Problem:
Lines from the entries below that hold "Mini" form the answer; copy all of them.

Materials provided:
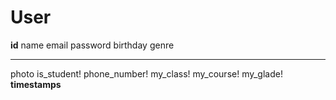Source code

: # User

**id**
name
email
password
birthday
genre

---

photo
is_student!
phone_number!
my_class!
my_course!
my_glade!
**timestamps**
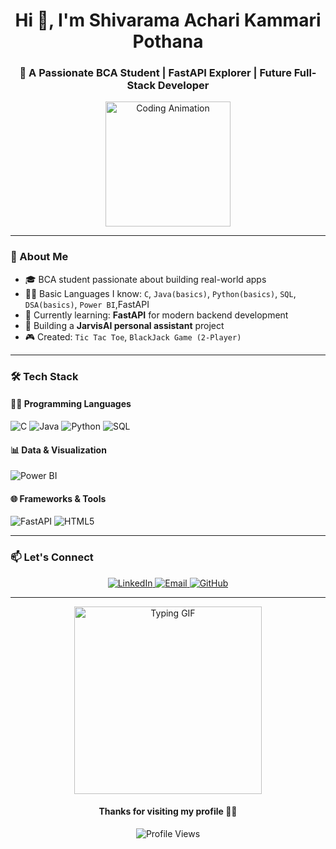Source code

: <h1 align="center">Hi 👋, I'm Shivarama Achari Kammari Pothana</h1>
<h3 align="center">🚀 A Passionate BCA Student | FastAPI Explorer | Future Full-Stack Developer</h3>

<p align="center">
  <img src="https://media.giphy.com/media/ZVik7pBtu9dNS/giphy.gif" width="200" alt="Coding Animation">
</p>

---

### 🧠 About Me
- 🎓 BCA student passionate about building real-world apps
- 👨‍💻 Basic Languages I know: `C`, `Java(basics)`, `Python(basics)`, `SQL`, `DSA(basics)`, `Power BI`,FastAPI
- 🔧 Currently learning: **FastAPI** for modern backend development
- 🧠 Building a **JarvisAI personal assistant** project
- 🎮 Created: `Tic Tac Toe`, `BlackJack Game (2-Player)`

---

### 🛠️ Tech Stack

#### 👨‍💻 Programming Languages
![C](https://img.shields.io/badge/C-00599C?style=for-the-badge&logo=c&logoColor=white)
![Java](https://img.shields.io/badge/Java-ED8B00?style=for-the-badge&logo=java&logoColor=white)
![Python](https://img.shields.io/badge/Python-3776AB?style=for-the-badge&logo=python&logoColor=white)
![SQL](https://img.shields.io/badge/SQL-4479A1?style=for-the-badge&logo=mysql&logoColor=white)

#### 📊 Data & Visualization
![Power BI](https://img.shields.io/badge/Power%20BI-F2C811?style=for-the-badge&logo=powerbi&logoColor=black)

#### 🌐 Frameworks & Tools
![FastAPI](https://img.shields.io/badge/FastAPI-009688?style=for-the-badge&logo=fastapi&logoColor=white)
![HTML5](https://img.shields.io/badge/HTML5-E34F26?style=for-the-badge&logo=html5&logoColor=white)


---

### 📫 Let's Connect

<p align="center">
  <a href="https://www.linkedin.com/in/shivarama-achari-kammari-pothana-624a1436b" target="_blank">
    <img src="https://img.shields.io/badge/LinkedIn-blue?style=for-the-badge&logo=linkedin" alt="LinkedIn" />
  </a>
  <a href="mailto:sr8452588@gmail.com">
    <img src="https://img.shields.io/badge/Gmail-D14836?style=for-the-badge&logo=gmail&logoColor=white" alt="Email" />
  </a>
  <a href="https://github.com/Shiva2629">
    <img src="https://img.shields.io/badge/GitHub-100000?style=for-the-badge&logo=github&logoColor=white" alt="GitHub" />
  </a>
</p>

---

<p align="center">
  <img src="https://media.giphy.com/media/qgQUggAC3Pfv687qPC/giphy.gif" width="300" alt="Typing GIF" />
</p>

<h4 align="center">Thanks for visiting my profile 🙏✨</h4>
<p align="center">
  <img src="https://komarev.com/ghpvc/?username=Shiva2629&color=brightgreen" alt="Profile Views"/>
</p>
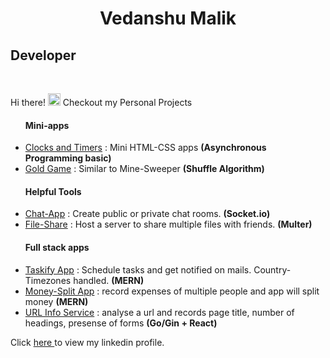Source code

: 
<h1 align="center">Vedanshu Malik</h1>
<h2>Developer</h2>
<br>

<p>Hi there! <img src="https://user-images.githubusercontent.com/42378118/110234147-e3259600-7f4e-11eb-95be-0c4047144dea.gif" width="20"> Checkout my Personal Projects </p>

<ul>
  <h4>Mini-apps</h4>
  <li><a href="https://github.com/MalikVedanshu/clocks">Clocks and Timers</a> : Mini HTML-CSS apps <b>(Asynchronous Programming basic) </b> </li>
  <li><a href="https://github.com/MalikVedanshu/goldGame">Gold Game</a> : Similar to Mine-Sweeper <b>(Shuffle Algorithm)</b></li>
</ul>

<ul>
  <h4>Helpful Tools</h4>
  <li><a href="https://github.com/MalikVedanshu/chat-app">Chat-App</a> : Create public or private chat rooms. <b>(Socket.io)</b></li>
  <li><a href="https://github.com/MalikVedanshu/fileShare">File-Share</a> : Host a server to share multiple files with friends. <b> (Multer)</b></li>
  
</ul>

<ul>
  <h4>Full stack apps</h4>
  <li><a href="https://github.com/MalikVedanshu/mytaskyapp">Taskify App</a> : Schedule tasks and get notified on mails. Country-Timezones handled. <b>(MERN)</b></li>
  <li><a href="https://github.com/MalikVedanshu/tripMoneySplitNotepad">Money-Split App</a> : record expenses of multiple people and app will split money <b>(MERN)</b> </li>
  <li><a href="https://github.com/MalikVedanshu/url-info-service-sykell">URL Info Service</a> : analyse a url and records page title, number of headings, presense of forms <b>(Go/Gin + React)</b> </li>

  
</ul>

<span>Click <a href="https://www.linkedin.com/in/vedanshu-malik/"> here </a> to view my linkedin profile.</span>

Exercise response:
  <h4>Mini-apps</h4>
  <li><a href="https://github.com/MalikVedanshu/clocks">Clocks and Timers</a> : Mini HTML-CSS apps <b>(Asynchronous Programming basic) </b> </li>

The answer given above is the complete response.